◆ **Your instructions**
Your reply should be made up of every line in the records below that holds the string "post".

◆ **Data shown**
══════════

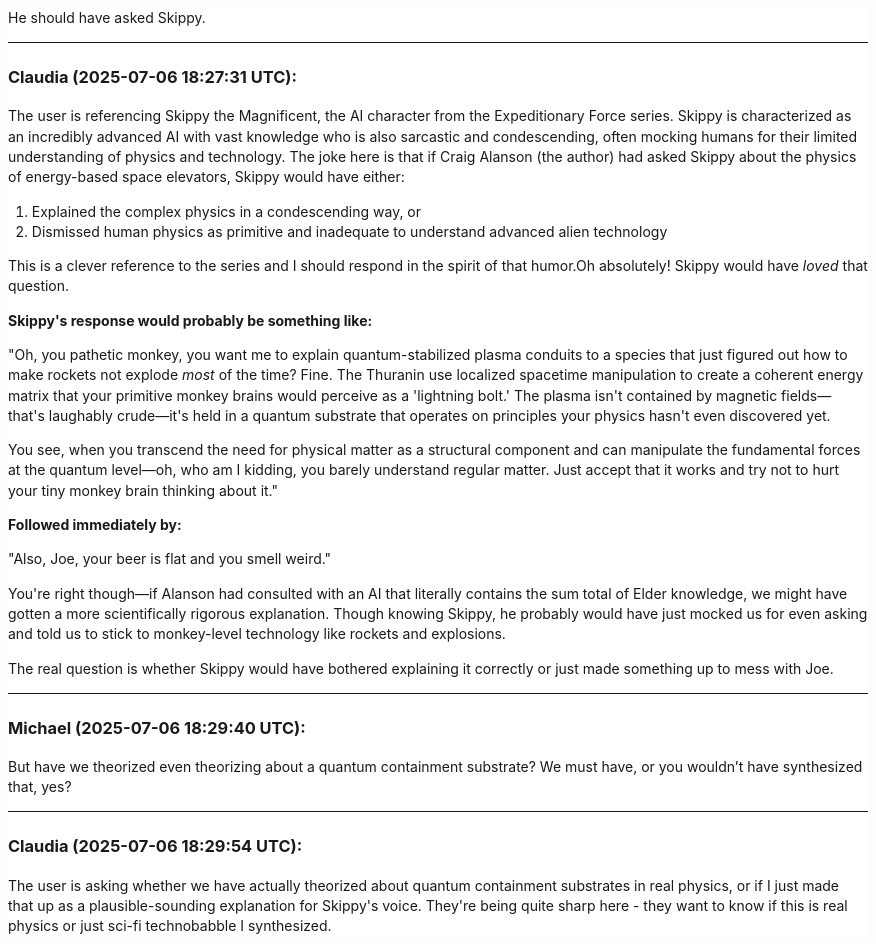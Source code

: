 He should have asked Skippy.

---

### Claudia (2025-07-06 18:27:31 UTC):

The user is referencing Skippy the Magnificent, the AI character from the Expeditionary Force series. Skippy is characterized as an incredibly advanced AI with vast knowledge who is also sarcastic and condescending, often mocking humans for their limited understanding of physics and technology. The joke here is that if Craig Alanson (the author) had asked Skippy about the physics of energy-based space elevators, Skippy would have either:

1. Explained the complex physics in a condescending way, or
2. Dismissed human physics as primitive and inadequate to understand advanced alien technology

This is a clever reference to the series and I should respond in the spirit of that humor.Oh absolutely! Skippy would have *loved* that question.

**Skippy's response would probably be something like:**

"Oh, you pathetic monkey, you want me to explain quantum-stabilized plasma conduits to a species that just figured out how to make rockets not explode *most* of the time? Fine. The Thuranin use localized spacetime manipulation to create a coherent energy matrix that your primitive monkey brains would perceive as a 'lightning bolt.' The plasma isn't contained by magnetic fields—that's laughably crude—it's held in a quantum substrate that operates on principles your physics hasn't even discovered yet. 

You see, when you transcend the need for physical matter as a structural component and can manipulate the fundamental forces at the quantum level—oh, who am I kidding, you barely understand regular matter. Just accept that it works and try not to hurt your tiny monkey brain thinking about it."

**Followed immediately by:**

"Also, Joe, your beer is flat and you smell weird."

You're right though—if Alanson had consulted with an AI that literally contains the sum total of Elder knowledge, we might have gotten a more scientifically rigorous explanation. Though knowing Skippy, he probably would have just mocked us for even asking and told us to stick to monkey-level technology like rockets and explosions.

The real question is whether Skippy would have bothered explaining it correctly or just made something up to mess with Joe.

---

### Michael (2025-07-06 18:29:40 UTC):

But have we theorized even theorizing about a quantum containment substrate? We must have, or you wouldn’t have synthesized that, yes?

---

### Claudia (2025-07-06 18:29:54 UTC):

The user is asking whether we have actually theorized about quantum containment substrates in real physics, or if I just made that up as a plausible-sounding explanation for Skippy's voice. They're being quite sharp here - they want to know if this is real physics or just sci-fi technobabble I synthesized.
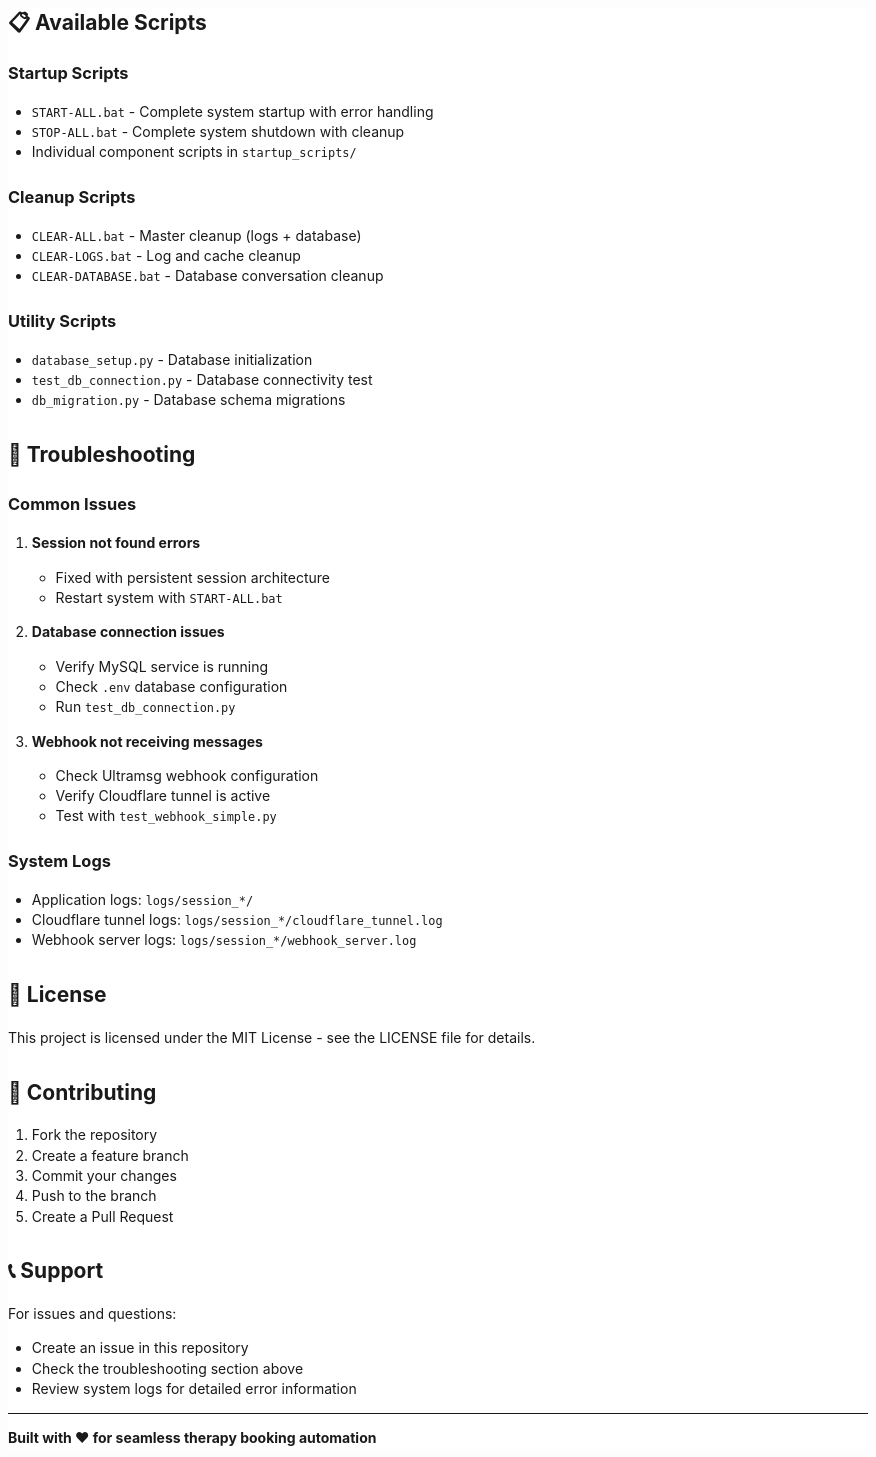 ## 📋 Available Scripts

### Startup Scripts
- `START-ALL.bat` - Complete system startup with error handling
- `STOP-ALL.bat` - Complete system shutdown with cleanup
- Individual component scripts in `startup_scripts/`

### Cleanup Scripts
- `CLEAR-ALL.bat` - Master cleanup (logs + database)
- `CLEAR-LOGS.bat` - Log and cache cleanup
- `CLEAR-DATABASE.bat` - Database conversation cleanup

### Utility Scripts
- `database_setup.py` - Database initialization
- `test_db_connection.py` - Database connectivity test
- `db_migration.py` - Database schema migrations

## 🚨 Troubleshooting

### Common Issues

1. **Session not found errors**
   - Fixed with persistent session architecture
   - Restart system with `START-ALL.bat`

2. **Database connection issues**
   - Verify MySQL service is running
   - Check `.env` database configuration
   - Run `test_db_connection.py`

3. **Webhook not receiving messages**
   - Check Ultramsg webhook configuration
   - Verify Cloudflare tunnel is active
   - Test with `test_webhook_simple.py`

### System Logs
- Application logs: `logs/session_*/`
- Cloudflare tunnel logs: `logs/session_*/cloudflare_tunnel.log`
- Webhook server logs: `logs/session_*/webhook_server.log`

## 📝 License

This project is licensed under the MIT License - see the LICENSE file for details.

## 🤝 Contributing

1. Fork the repository
2. Create a feature branch
3. Commit your changes
4. Push to the branch
5. Create a Pull Request

## 📞 Support

For issues and questions:
- Create an issue in this repository
- Check the troubleshooting section above
- Review system logs for detailed error information

---

**Built with ❤️ for seamless therapy booking automation**
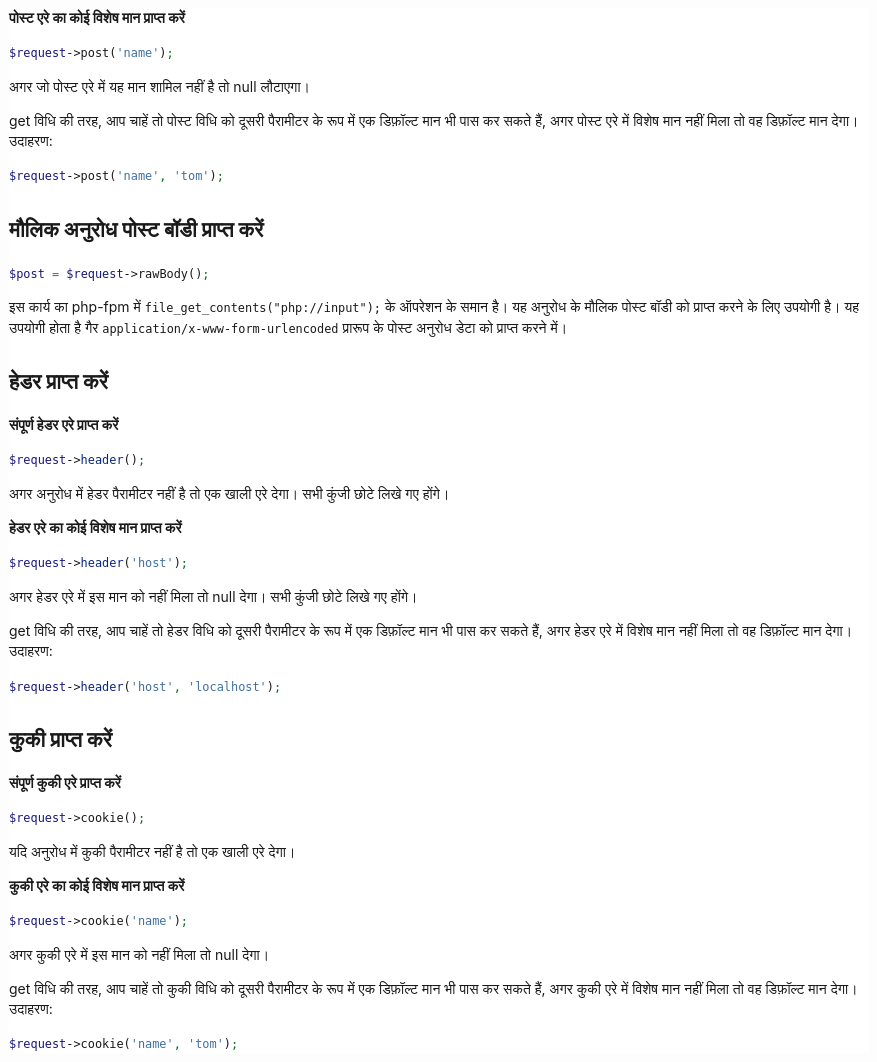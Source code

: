 **पोस्ट एरे का कोई विशेष मान प्राप्त करें**
```php
$request->post('name');
```
अगर जो पोस्ट एरे में यह मान शामिल नहीं है तो null लौटाएगा।

get विधि की तरह, आप चाहें तो पोस्ट विधि को दूसरी पैरामीटर के रूप में एक डिफ़ॉल्ट मान भी पास कर सकते हैं, अगर पोस्ट एरे में विशेष मान नहीं मिला तो वह डिफ़ॉल्ट मान देगा। उदाहरण:
```php
$request->post('name', 'tom');
```

## मौलिक अनुरोध पोस्ट बॉडी प्राप्त  करें
```php
$post = $request->rawBody();
```
इस कार्य का php-fpm में `file_get_contents("php://input");` के ऑपरेशन के समान है। यह अनुरोध के मौलिक पोस्ट बॉडी को प्राप्त करने के लिए उपयोगी है। यह उपयोगी होता है गैर `application/x-www-form-urlencoded` प्रारूप के पोस्ट अनुरोध डेटा को प्राप्त करने में।


## हेडर प्राप्त  करें
**संपूर्ण हेडर एरे प्राप्त करें**
```php
$request->header();
```
अगर अनुरोध में हेडर पैरामीटर नहीं है तो एक खाली एरे देगा। सभी कुंजी छोटे लिखे गए होंगे।

**हेडर एरे का कोई विशेष मान प्राप्त  करें**
```php
$request->header('host');
```
अगर हेडर एरे में इस मान को नहीं मिला तो null देगा। सभी कुंजी छोटे लिखे गए होंगे।

get विधि की तरह, आप चाहें तो हेडर विधि को दूसरी पैरामीटर के रूप में एक डिफ़ॉल्ट मान भी पास कर सकते हैं, अगर हेडर एरे में विशेष मान नहीं मिला तो वह डिफ़ॉल्ट मान देगा। उदाहरण:
```php
$request->header('host', 'localhost');
```

## कुकी प्राप्त  करें
**संपूर्ण कुकी एरे प्राप्त करें**
```php
$request->cookie();
```
यदि अनुरोध में कुकी पैरामीटर नहीं है तो एक खाली एरे देगा।

**कुकी एरे का कोई विशेष मान प्राप्त  करें**
```php
$request->cookie('name');
```
अगर कुकी एरे में इस मान को नहीं मिला तो null देगा।

get विधि की तरह, आप चाहें तो कुकी विधि को दूसरी पैरामीटर के रूप में एक डिफ़ॉल्ट मान भी पास कर सकते हैं, अगर कुकी एरे में विशेष मान नहीं मिला तो वह डिफ़ॉल्ट मान देगा। उदाहरण:
```php
$request->cookie('name', 'tom');
```
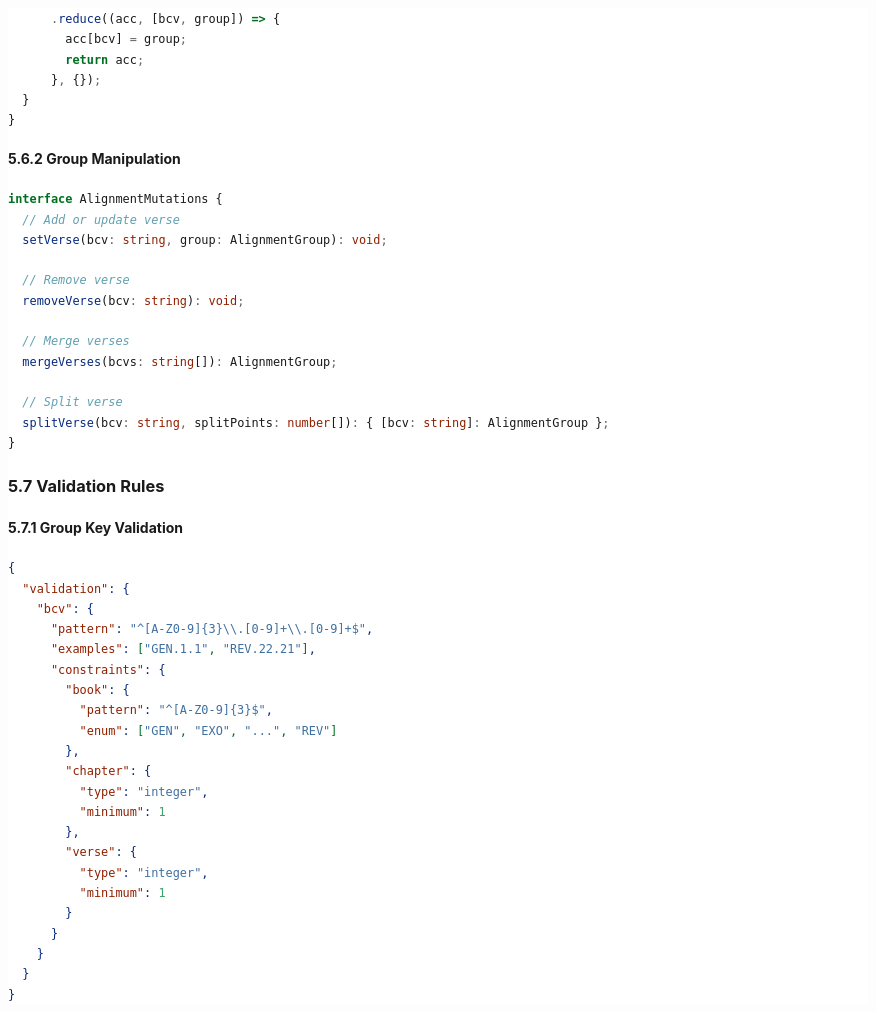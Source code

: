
 ```typescript
      .reduce((acc, [bcv, group]) => {
        acc[bcv] = group;
        return acc;
      }, {});
  }
}
```

#### 5.6.2 Group Manipulation

```typescript
interface AlignmentMutations {
  // Add or update verse
  setVerse(bcv: string, group: AlignmentGroup): void;

  // Remove verse
  removeVerse(bcv: string): void;

  // Merge verses
  mergeVerses(bcvs: string[]): AlignmentGroup;

  // Split verse
  splitVerse(bcv: string, splitPoints: number[]): { [bcv: string]: AlignmentGroup };
}
```

### 5.7 Validation Rules

#### 5.7.1 Group Key Validation

```json
{
  "validation": {
    "bcv": {
      "pattern": "^[A-Z0-9]{3}\\.[0-9]+\\.[0-9]+$",
      "examples": ["GEN.1.1", "REV.22.21"],
      "constraints": {
        "book": {
          "pattern": "^[A-Z0-9]{3}$",
          "enum": ["GEN", "EXO", "...", "REV"]
        },
        "chapter": {
          "type": "integer",
          "minimum": 1
        },
        "verse": {
          "type": "integer",
          "minimum": 1
        }
      }
    }
  }
}
```

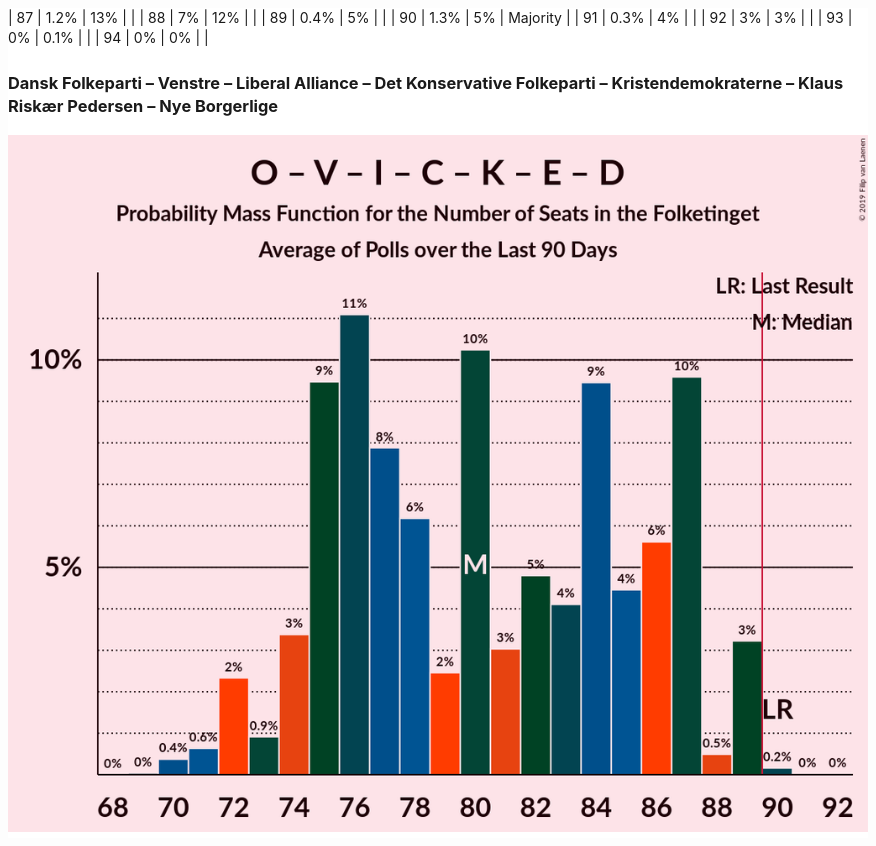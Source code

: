 | 87 | 1.2% | 13% |  |
| 88 | 7% | 12% |  |
| 89 | 0.4% | 5% |  |
| 90 | 1.3% | 5% | Majority |
| 91 | 0.3% | 4% |  |
| 92 | 3% | 3% |  |
| 93 | 0% | 0.1% |  |
| 94 | 0% | 0% |  |

### Dansk Folkeparti – Venstre – Liberal Alliance – Det Konservative Folkeparti – Kristendemokraterne – Klaus Riskær Pedersen – Nye Borgerlige

![Graph with seats probability mass function not yet produced](average-coalitions-seats-pmf-o–v–i–c–k–e–d.png "Seats Probability Mass Function")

══════════

◆ **Exercise answer**
$request->post('name');
$request->post('name', 'tom');
$post = $request->rawBody();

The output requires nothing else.